We reason with pattern because...

We reason with pattern because pattern is in the world.

Plato uses the metaphor ‘essence is idea’ (not explicitly but implicitly). Likewise, Aristotle uses the metaphor ‘idea is essence’. Plato considers that the highest reality consists in ideas while Aristotle places reality ultimately in the world. The difference in thinking by these two giants of thought rests on the basic axiom deduced from the question ‘does the world take its shape from ideas or do ideas take their shape from the world’. Plato’s axiom is ‘the world takes its shape from ideas’ while Aristotle’s axiom is ‘idea takes its shape from the world’.

Aristotle would say that the structure of rationality is in the world. This conjecture leads to the primary axiom of classical symbolic logic NOT [f(a) and NOT f(a)]. This is the law of non contradiction. “It is not the case that an entity a both has the property F and does not have the property F”. This is not only a truth about reason but is also a truth about the world.

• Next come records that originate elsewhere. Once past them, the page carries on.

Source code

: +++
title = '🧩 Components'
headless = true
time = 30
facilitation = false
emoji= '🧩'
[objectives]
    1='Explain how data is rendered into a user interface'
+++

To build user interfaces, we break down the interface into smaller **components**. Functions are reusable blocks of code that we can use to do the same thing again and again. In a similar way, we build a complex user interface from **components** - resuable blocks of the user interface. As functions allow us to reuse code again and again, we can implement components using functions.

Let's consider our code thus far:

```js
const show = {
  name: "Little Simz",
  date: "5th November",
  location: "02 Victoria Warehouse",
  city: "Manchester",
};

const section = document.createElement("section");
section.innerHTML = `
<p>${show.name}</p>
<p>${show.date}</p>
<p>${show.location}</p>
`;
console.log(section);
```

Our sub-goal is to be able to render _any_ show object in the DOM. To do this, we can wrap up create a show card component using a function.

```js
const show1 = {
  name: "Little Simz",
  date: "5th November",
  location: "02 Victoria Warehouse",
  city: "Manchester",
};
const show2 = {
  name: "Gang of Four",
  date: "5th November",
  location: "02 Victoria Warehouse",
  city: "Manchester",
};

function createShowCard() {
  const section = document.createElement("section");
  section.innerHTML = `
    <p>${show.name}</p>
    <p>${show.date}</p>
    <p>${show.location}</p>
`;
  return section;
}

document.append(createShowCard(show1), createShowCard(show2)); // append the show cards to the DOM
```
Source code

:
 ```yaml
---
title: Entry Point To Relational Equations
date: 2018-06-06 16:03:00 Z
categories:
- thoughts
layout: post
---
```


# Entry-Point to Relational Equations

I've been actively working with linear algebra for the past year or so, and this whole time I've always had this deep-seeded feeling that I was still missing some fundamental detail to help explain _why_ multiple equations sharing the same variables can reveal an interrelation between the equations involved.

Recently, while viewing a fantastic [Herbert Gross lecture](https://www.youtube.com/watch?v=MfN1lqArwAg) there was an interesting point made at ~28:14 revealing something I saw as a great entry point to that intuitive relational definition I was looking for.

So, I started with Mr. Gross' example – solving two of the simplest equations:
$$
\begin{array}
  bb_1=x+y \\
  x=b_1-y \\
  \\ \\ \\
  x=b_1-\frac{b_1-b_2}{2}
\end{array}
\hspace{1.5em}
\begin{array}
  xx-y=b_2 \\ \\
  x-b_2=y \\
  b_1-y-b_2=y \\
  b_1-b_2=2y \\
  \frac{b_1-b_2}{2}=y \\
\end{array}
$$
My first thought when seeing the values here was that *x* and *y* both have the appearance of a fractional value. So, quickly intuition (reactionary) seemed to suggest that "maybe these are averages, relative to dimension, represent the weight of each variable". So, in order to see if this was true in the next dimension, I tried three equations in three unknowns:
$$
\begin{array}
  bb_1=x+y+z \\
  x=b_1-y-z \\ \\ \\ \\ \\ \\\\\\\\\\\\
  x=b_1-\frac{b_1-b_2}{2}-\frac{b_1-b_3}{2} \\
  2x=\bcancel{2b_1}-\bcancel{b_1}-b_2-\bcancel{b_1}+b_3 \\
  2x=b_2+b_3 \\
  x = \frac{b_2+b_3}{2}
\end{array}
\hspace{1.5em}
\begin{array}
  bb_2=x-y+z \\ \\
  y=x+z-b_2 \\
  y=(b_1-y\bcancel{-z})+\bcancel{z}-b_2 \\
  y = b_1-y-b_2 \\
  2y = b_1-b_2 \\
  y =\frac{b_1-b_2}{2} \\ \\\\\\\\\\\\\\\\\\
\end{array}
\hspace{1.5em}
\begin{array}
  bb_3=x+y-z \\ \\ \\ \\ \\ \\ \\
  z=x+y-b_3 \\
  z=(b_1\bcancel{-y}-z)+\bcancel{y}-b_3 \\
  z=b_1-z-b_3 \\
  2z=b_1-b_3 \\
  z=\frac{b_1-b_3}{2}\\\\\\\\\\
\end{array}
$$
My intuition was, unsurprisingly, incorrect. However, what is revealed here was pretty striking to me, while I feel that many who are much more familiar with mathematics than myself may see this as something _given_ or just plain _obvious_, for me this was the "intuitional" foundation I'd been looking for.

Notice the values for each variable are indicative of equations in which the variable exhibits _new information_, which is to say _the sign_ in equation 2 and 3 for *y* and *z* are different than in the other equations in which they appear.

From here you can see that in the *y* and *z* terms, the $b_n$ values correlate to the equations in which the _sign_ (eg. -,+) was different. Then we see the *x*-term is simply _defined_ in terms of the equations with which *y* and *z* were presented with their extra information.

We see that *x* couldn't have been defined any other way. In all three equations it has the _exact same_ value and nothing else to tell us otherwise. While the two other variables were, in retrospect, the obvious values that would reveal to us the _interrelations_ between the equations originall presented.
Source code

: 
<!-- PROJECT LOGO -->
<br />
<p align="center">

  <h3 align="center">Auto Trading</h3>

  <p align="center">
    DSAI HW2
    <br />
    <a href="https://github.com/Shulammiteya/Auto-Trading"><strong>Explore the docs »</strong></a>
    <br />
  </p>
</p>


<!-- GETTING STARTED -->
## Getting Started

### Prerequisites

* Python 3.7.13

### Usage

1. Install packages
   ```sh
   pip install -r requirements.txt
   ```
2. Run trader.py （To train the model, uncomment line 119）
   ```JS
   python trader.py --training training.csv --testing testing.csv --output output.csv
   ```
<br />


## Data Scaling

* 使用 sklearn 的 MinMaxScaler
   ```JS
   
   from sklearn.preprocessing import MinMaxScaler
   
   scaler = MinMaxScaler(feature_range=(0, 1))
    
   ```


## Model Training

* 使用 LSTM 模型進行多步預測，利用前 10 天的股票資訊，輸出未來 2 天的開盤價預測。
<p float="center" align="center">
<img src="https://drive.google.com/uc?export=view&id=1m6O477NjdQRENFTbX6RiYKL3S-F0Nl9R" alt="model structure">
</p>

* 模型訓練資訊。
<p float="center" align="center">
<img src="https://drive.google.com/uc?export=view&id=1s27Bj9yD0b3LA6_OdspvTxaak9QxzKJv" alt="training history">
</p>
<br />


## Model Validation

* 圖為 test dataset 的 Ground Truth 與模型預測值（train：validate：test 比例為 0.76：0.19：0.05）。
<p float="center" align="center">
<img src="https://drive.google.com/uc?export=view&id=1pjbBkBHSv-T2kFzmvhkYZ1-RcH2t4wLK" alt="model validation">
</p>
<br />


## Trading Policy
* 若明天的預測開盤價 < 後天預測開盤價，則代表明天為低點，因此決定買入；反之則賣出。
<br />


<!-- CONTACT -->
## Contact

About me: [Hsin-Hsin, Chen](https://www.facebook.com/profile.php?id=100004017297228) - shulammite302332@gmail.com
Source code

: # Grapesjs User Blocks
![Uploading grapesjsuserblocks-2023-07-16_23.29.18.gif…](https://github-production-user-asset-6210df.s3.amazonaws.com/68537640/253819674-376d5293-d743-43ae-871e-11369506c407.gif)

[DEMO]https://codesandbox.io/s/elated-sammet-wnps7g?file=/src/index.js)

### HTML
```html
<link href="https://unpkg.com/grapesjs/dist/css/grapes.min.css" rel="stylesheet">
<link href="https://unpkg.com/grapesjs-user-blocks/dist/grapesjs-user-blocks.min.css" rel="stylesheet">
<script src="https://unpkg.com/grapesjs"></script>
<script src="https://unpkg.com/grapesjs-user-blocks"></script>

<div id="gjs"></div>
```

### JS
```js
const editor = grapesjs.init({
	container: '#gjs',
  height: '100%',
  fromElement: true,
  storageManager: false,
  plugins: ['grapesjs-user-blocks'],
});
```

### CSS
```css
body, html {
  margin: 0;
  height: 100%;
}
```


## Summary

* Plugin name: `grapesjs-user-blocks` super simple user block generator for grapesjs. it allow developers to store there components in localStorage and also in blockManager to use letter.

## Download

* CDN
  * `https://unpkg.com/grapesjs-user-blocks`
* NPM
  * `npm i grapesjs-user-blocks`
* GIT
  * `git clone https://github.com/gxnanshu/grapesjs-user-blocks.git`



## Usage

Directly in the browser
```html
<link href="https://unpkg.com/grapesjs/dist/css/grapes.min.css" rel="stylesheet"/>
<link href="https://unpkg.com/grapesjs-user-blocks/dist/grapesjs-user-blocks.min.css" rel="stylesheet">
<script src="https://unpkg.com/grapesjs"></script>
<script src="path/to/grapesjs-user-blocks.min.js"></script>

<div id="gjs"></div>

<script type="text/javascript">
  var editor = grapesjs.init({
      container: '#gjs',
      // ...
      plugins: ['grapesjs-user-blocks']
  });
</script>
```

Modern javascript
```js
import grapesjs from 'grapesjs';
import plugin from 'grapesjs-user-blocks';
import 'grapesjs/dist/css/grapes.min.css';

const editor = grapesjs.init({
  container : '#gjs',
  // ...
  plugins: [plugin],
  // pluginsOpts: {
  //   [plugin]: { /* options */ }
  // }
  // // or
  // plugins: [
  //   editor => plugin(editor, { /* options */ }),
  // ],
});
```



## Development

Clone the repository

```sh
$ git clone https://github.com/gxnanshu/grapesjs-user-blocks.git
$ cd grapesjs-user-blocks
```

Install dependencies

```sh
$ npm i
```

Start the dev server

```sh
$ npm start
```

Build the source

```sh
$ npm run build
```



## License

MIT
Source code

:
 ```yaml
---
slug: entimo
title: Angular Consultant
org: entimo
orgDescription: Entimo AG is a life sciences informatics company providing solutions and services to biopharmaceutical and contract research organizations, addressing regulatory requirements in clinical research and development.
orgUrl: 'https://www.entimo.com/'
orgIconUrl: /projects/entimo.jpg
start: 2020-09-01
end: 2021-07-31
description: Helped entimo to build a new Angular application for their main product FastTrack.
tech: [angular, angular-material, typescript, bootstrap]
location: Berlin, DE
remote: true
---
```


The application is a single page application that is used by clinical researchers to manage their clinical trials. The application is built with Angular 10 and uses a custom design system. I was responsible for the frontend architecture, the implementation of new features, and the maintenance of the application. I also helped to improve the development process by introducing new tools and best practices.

Aristotle the “Father of Logic” says that ‘logic is the logic of the world’. In other words “the principles of reason are the principles of the world”. The principles by which the human mind functions are derived from the principles that underlay the world.

Ontology, what exists, comes before epistemology, what we know and how we know it. The law of non contradiction is an epistemological principle because it is first an ontological principle. Mother Nature molds the body to fit the world. The mind is embodied thus the mind is molded to fit the world. The mind can grasp the world directly because the mind came into existence just as the body came into existence; both the body and the embodied mind together are an extension of the world.

Aristotle concludes that to perceive something is to actualize that form into mind. Aristotle is “using the common metaphors The Mind is a Container, Understanding is Grasping, and Ideas are Physical Objects.”

From all of this Aristotle created what we might call “container logic”. He equates predication with ‘inclusion’ within a category; he provides us with the implicit metaphor Predication is Containment.

“Containers are image schemas with logical constraints built into their very structure. They are not physical containers, but rather conceptualizations that we impose on space.” Some of these constraints are:
• Given a container and an entity, the entity is either inside or outside and not both at once.
• If Container A is inside Container B, and Entity C is inside Container A, then Entity C is inside Container B.
• If Container A is inside Container B and Entity C is outside Container B, then Entity C is outside Container A.

All of these form the basis for the well known logical principles “The Law of Excluded Middle”, “Modus Ponens”, and “Modus Tollens”. These laws form the basics of syllogisms, which is the fundamental form of reasoning. The syllogism is the central engine of scientific explanation.